Visitors to The Hirschfeld Century will explore the artist’s career chronologically, beginning with his pre-caricature days at Selznick Pictures in the early 1920s to his last works in theater, film, television, music and dance in 2002. A video showing Hirschfeld’s working process, from inception to completion, will also be on view.
Among the highlights is a 1928 drawing for MGM depicting the fledgling comedy team Laurel and Hardy in a bed with a brightly colored blanket, ingeniously made from a collage of wallpaper samples. An image of actress Ruby Keeler from No, No Nanette (1971) captures the wild energy of the 60-year old actress in her comeback role, enthusiastically tap dancing with arms and legs a-blur. Portraits of more recent stage legends like Jerry Orbach (in 42nd Street, 1980) and Sandra Bernhard (in I’m Still Here… Damn It!, 1998) evoke their big personalities with sparing lines.

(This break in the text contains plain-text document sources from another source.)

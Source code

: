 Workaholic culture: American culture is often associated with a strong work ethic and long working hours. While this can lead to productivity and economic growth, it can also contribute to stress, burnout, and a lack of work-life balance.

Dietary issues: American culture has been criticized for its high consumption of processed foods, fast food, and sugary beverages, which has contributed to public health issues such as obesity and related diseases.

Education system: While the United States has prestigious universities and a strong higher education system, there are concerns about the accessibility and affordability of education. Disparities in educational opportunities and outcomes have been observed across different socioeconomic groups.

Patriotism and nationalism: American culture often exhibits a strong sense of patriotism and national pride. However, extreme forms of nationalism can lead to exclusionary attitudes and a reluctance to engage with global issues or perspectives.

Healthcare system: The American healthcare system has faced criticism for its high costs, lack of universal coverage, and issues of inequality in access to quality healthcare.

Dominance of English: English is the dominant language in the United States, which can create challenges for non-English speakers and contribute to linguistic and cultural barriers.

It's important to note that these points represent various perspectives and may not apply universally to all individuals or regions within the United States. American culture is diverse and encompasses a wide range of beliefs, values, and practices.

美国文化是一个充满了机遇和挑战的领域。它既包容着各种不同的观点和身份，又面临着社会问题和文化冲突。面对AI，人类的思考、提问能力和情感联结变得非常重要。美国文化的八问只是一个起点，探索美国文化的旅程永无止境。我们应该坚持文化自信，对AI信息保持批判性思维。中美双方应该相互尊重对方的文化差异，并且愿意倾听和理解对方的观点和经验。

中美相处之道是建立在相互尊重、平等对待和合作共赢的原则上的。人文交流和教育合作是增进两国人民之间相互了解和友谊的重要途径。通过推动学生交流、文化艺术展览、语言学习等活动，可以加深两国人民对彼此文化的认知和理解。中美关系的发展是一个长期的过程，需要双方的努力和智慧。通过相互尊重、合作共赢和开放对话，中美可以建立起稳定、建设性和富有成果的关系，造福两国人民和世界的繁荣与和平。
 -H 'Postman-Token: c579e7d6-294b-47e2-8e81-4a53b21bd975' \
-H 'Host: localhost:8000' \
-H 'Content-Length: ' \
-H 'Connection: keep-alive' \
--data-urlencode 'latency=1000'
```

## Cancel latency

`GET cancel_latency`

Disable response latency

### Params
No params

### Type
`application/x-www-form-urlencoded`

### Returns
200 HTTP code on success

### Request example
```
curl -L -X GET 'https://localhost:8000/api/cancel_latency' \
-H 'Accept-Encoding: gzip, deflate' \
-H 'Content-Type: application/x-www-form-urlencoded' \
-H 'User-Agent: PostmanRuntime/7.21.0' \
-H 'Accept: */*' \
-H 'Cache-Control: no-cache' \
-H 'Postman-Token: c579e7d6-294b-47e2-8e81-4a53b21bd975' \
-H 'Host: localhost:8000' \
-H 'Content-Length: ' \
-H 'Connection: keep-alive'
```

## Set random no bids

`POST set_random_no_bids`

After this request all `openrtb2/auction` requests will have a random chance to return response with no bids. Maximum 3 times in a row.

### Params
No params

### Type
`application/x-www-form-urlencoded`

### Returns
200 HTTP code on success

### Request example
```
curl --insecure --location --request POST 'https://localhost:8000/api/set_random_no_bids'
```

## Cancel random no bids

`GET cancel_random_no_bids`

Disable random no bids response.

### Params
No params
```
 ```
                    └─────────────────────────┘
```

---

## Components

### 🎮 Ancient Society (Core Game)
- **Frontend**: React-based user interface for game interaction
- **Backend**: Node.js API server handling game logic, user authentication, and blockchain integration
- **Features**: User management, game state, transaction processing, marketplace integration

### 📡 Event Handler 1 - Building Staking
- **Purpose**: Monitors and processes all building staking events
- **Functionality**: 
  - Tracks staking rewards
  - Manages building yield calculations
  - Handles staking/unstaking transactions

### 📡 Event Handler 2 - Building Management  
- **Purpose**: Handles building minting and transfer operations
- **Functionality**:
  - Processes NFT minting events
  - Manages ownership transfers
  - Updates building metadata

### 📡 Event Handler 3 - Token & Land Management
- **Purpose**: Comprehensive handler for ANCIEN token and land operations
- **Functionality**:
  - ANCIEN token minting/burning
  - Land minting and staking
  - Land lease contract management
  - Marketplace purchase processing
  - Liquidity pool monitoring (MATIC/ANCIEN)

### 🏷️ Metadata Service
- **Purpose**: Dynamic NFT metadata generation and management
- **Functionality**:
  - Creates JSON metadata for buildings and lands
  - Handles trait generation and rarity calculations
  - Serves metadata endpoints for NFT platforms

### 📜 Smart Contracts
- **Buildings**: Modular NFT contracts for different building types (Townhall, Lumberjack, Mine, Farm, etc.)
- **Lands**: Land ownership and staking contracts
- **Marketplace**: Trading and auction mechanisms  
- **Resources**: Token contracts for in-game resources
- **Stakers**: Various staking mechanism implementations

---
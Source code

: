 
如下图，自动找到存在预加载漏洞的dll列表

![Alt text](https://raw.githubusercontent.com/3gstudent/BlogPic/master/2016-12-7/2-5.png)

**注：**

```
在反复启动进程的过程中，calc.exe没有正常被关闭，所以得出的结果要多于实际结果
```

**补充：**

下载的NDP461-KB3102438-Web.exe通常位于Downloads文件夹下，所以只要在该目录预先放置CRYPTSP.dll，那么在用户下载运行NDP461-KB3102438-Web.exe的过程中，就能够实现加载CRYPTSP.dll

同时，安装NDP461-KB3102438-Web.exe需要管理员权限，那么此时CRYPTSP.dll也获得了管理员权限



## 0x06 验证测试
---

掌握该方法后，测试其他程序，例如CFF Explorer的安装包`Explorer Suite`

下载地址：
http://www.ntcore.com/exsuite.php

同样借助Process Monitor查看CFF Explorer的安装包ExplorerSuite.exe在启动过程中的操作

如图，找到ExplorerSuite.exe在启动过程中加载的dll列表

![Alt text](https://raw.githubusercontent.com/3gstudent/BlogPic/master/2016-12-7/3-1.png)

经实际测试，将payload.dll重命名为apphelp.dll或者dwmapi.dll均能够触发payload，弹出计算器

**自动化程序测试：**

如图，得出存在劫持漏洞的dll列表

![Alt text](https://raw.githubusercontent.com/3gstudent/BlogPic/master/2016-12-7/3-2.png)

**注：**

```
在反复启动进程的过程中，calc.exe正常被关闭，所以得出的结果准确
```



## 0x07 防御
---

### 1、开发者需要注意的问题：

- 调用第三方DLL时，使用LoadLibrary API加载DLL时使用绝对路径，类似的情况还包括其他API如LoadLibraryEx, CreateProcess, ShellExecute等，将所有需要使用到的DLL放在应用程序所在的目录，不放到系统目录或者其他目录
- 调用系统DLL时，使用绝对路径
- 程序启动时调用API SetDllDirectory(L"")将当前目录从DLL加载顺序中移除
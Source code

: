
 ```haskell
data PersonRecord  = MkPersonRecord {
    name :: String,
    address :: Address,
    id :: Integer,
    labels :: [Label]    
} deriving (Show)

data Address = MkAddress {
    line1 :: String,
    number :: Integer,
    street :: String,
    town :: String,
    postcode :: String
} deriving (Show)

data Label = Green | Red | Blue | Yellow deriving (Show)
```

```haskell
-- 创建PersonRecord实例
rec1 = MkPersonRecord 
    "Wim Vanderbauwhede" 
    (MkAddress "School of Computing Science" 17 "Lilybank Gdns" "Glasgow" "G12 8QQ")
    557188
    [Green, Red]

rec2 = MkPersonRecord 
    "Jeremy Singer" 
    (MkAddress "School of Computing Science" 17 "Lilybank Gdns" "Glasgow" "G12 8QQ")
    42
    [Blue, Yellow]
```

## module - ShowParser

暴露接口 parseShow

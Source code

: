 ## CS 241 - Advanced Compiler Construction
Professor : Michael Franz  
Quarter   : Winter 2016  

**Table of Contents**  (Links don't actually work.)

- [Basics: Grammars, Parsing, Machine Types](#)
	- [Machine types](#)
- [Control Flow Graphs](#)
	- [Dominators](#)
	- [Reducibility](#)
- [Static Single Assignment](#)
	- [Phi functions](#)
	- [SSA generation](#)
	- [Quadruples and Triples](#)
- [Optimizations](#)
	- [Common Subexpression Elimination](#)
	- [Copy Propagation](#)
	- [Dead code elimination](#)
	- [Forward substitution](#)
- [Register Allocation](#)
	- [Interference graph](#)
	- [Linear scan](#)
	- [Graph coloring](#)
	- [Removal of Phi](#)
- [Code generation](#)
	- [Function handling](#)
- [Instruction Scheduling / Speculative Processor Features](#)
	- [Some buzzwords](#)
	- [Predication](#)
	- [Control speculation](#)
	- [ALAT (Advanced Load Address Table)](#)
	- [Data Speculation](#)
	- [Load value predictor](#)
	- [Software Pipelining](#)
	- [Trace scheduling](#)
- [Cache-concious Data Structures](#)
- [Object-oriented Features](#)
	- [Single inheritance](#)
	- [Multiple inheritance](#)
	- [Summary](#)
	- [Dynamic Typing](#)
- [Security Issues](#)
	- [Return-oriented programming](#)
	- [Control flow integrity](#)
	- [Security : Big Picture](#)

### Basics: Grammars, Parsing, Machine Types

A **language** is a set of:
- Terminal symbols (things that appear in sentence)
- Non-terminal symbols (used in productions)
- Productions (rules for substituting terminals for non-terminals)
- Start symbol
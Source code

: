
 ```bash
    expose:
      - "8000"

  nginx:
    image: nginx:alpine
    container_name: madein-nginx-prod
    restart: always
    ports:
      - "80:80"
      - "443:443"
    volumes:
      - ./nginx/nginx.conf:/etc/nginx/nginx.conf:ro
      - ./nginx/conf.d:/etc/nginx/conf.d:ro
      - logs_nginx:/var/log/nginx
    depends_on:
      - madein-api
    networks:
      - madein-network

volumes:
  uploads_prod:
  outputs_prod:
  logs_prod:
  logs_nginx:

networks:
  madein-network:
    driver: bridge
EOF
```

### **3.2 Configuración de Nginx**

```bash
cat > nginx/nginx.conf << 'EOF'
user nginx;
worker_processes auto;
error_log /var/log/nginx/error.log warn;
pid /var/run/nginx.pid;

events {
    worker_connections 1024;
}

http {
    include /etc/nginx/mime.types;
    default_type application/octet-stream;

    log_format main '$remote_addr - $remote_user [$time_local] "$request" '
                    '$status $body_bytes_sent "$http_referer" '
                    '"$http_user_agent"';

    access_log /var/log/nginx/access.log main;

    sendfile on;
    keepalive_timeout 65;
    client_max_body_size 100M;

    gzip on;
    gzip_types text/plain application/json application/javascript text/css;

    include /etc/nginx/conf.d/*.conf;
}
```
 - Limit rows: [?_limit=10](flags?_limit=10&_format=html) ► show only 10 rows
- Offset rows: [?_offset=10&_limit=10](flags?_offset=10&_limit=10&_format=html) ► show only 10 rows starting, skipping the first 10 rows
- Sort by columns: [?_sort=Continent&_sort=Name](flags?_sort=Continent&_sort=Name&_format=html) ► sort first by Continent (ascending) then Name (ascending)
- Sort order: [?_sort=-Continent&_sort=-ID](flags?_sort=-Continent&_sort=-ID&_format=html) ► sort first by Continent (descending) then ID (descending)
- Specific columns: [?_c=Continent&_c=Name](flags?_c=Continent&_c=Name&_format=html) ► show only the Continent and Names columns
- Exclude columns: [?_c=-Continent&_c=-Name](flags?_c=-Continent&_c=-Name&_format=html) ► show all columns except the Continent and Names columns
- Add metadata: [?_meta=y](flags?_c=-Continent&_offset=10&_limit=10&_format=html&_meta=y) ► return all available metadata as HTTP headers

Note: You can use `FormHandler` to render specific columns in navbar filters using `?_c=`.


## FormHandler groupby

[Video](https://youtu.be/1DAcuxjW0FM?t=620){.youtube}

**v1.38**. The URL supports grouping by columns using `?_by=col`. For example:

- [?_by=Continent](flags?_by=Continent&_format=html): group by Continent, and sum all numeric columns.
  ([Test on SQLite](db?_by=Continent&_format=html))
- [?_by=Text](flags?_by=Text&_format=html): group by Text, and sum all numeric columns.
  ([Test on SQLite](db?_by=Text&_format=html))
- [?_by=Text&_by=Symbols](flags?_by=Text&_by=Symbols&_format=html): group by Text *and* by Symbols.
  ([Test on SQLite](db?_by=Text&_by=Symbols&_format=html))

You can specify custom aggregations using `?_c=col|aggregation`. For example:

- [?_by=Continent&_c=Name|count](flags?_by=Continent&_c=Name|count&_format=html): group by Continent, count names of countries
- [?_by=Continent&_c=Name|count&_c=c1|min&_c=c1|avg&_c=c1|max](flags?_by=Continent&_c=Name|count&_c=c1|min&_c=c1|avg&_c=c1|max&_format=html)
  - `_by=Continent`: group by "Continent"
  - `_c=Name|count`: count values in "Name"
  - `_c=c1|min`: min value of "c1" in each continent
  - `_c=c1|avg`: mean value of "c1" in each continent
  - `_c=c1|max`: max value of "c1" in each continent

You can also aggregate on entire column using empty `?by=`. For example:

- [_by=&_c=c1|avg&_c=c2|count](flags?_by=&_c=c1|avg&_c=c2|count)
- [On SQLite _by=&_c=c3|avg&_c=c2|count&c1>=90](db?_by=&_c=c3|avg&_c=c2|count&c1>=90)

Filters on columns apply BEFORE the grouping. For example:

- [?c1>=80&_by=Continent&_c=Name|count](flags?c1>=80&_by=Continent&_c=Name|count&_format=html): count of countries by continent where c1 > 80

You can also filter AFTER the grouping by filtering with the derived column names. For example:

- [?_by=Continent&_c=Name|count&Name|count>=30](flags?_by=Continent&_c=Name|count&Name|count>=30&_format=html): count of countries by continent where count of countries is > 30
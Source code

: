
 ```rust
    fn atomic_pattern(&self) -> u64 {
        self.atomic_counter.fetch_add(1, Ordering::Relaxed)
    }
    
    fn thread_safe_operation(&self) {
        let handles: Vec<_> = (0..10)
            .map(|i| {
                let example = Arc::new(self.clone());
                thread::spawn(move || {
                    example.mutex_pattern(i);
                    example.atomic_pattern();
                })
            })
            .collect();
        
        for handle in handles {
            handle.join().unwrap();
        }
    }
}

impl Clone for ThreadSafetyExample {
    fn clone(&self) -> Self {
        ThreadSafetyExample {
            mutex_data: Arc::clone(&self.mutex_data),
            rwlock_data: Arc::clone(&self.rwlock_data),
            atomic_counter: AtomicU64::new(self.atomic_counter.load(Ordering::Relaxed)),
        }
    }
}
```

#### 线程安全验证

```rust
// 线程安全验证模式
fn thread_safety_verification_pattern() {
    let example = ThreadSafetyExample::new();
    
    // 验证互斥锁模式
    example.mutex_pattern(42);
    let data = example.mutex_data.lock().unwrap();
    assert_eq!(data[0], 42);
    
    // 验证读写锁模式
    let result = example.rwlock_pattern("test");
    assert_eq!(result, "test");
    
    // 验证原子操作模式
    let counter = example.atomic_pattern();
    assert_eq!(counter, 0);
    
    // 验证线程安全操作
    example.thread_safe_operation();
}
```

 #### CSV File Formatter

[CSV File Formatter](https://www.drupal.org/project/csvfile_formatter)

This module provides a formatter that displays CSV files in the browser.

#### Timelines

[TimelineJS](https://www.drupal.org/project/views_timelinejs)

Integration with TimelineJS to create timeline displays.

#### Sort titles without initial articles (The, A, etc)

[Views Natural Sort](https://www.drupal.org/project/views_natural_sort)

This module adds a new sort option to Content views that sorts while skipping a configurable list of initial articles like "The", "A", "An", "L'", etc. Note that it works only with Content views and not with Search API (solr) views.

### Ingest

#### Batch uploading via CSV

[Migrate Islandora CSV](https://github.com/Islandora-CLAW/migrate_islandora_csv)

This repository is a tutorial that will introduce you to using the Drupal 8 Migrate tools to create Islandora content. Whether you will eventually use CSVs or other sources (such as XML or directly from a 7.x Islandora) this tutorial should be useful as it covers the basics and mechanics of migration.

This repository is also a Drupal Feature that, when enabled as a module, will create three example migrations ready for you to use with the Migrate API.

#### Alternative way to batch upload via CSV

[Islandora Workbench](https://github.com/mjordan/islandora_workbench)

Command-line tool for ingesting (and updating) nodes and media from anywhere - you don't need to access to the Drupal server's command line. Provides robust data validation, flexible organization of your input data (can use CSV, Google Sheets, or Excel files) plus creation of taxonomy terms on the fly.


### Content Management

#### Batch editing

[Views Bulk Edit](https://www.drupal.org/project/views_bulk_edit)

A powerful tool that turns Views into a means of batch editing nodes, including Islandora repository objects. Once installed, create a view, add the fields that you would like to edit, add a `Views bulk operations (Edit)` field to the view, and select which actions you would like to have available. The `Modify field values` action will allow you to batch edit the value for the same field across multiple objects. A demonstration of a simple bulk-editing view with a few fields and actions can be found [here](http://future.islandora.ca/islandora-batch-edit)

When his daughter Nina was born in late 1945, Hirschfeld began to hide her name in the designs of his drawings, creating a hide-and-seek game for his viewers that Hirschfeld called “a national insanity.” Visitors to the exhibition can continue the search, but might initially be stumped by Nina’s Revenge (1966)–until they realize that her curly hair and folds of her clothes contain her proud parents’ names (“Al” and “Dolly”).
Programming and Publication
On May 28, Louise Kerz Hirschfeld, Robert Osborne and Harold Prince will discuss the caricaturist’s life and legacy through his art, career, and personal relationships (for more information, visit nyhistory.org).
In conjunction with the exhibition, Alfred A. Knopf will publish the first in-depth study of Hirschfeld’s art. The Hirschfeld Century: A Portrait of The Artist and His Age (May 2015) is a comprehensive look at Hirschfeld’s career, written by David Leopold, guest curator of the exhibition and Creative Director of the Al Hirschfeld Foundation. The book includes more than 300 illustrations, many of which have never been in any published Hirschfeld collection before.